Data shown: Begin

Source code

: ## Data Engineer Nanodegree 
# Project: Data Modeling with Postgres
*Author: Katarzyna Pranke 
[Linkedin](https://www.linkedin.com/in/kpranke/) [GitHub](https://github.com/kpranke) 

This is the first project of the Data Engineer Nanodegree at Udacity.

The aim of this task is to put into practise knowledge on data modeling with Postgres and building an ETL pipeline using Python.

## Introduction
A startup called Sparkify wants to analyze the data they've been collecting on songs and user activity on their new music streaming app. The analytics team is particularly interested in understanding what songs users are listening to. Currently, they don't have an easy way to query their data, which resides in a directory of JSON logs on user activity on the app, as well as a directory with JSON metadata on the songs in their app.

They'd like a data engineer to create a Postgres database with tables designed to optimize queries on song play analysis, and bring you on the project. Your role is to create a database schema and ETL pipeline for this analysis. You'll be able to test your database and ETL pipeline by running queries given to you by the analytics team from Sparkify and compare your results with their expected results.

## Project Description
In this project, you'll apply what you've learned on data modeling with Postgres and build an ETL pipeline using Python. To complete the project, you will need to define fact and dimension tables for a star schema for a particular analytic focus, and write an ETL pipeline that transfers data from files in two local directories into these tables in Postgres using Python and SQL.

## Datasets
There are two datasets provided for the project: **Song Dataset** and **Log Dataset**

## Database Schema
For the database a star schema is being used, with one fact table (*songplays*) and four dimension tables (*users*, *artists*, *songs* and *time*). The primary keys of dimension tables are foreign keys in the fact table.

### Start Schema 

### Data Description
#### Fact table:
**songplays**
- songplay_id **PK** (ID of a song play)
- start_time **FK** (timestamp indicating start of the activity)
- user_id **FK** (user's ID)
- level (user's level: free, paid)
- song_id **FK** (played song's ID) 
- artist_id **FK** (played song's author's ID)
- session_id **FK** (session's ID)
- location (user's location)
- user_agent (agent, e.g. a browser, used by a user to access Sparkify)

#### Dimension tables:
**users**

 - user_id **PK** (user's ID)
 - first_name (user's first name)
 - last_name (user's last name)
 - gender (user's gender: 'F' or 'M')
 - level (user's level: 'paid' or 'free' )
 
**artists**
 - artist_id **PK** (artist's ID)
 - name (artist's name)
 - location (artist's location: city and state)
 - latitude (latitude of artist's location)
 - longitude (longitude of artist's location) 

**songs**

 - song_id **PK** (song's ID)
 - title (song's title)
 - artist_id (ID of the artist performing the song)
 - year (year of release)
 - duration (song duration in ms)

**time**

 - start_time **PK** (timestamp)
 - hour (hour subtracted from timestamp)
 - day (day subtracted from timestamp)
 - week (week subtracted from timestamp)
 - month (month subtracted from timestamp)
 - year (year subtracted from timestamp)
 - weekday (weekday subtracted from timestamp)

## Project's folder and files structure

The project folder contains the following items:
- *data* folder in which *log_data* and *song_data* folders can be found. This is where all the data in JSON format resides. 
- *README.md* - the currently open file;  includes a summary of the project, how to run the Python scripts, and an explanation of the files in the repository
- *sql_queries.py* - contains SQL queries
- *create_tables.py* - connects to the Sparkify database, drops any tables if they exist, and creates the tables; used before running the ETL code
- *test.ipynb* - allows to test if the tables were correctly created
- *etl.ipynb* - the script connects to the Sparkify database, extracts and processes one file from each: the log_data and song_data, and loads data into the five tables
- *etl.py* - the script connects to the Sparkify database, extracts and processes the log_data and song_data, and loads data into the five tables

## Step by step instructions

Data shown: End

Assigned task: Set down precisely the lines above between the line holding "## Project Description" and the line holding "- gender (user's gender: 'F' or 'M')", inclusive, and nothing beyond them.

Answer space:
## Project Description
In this project, you'll apply what you've learned on data modeling with Postgres and build an ETL pipeline using Python. To complete the project, you will need to define fact and dimension tables for a star schema for a particular analytic focus, and write an ETL pipeline that transfers data from files in two local directories into these tables in Postgres using Python and SQL.

## Datasets
There are two datasets provided for the project: **Song Dataset** and **Log Dataset**

## Database Schema
For the database a star schema is being used, with one fact table (*songplays*) and four dimension tables (*users*, *artists*, *songs* and *time*). The primary keys of dimension tables are foreign keys in the fact table.

### Start Schema 

### Data Description
#### Fact table:
**songplays**
- songplay_id **PK** (ID of a song play)
- start_time **FK** (timestamp indicating start of the activity)
- user_id **FK** (user's ID)
- level (user's level: free, paid)
- song_id **FK** (played song's ID) 
- artist_id **FK** (played song's author's ID)
- session_id **FK** (session's ID)
- location (user's location)
- user_agent (agent, e.g. a browser, used by a user to access Sparkify)

#### Dimension tables:
**users**

 - user_id **PK** (user's ID)
 - first_name (user's first name)
 - last_name (user's last name)
 - gender (user's gender: 'F' or 'M')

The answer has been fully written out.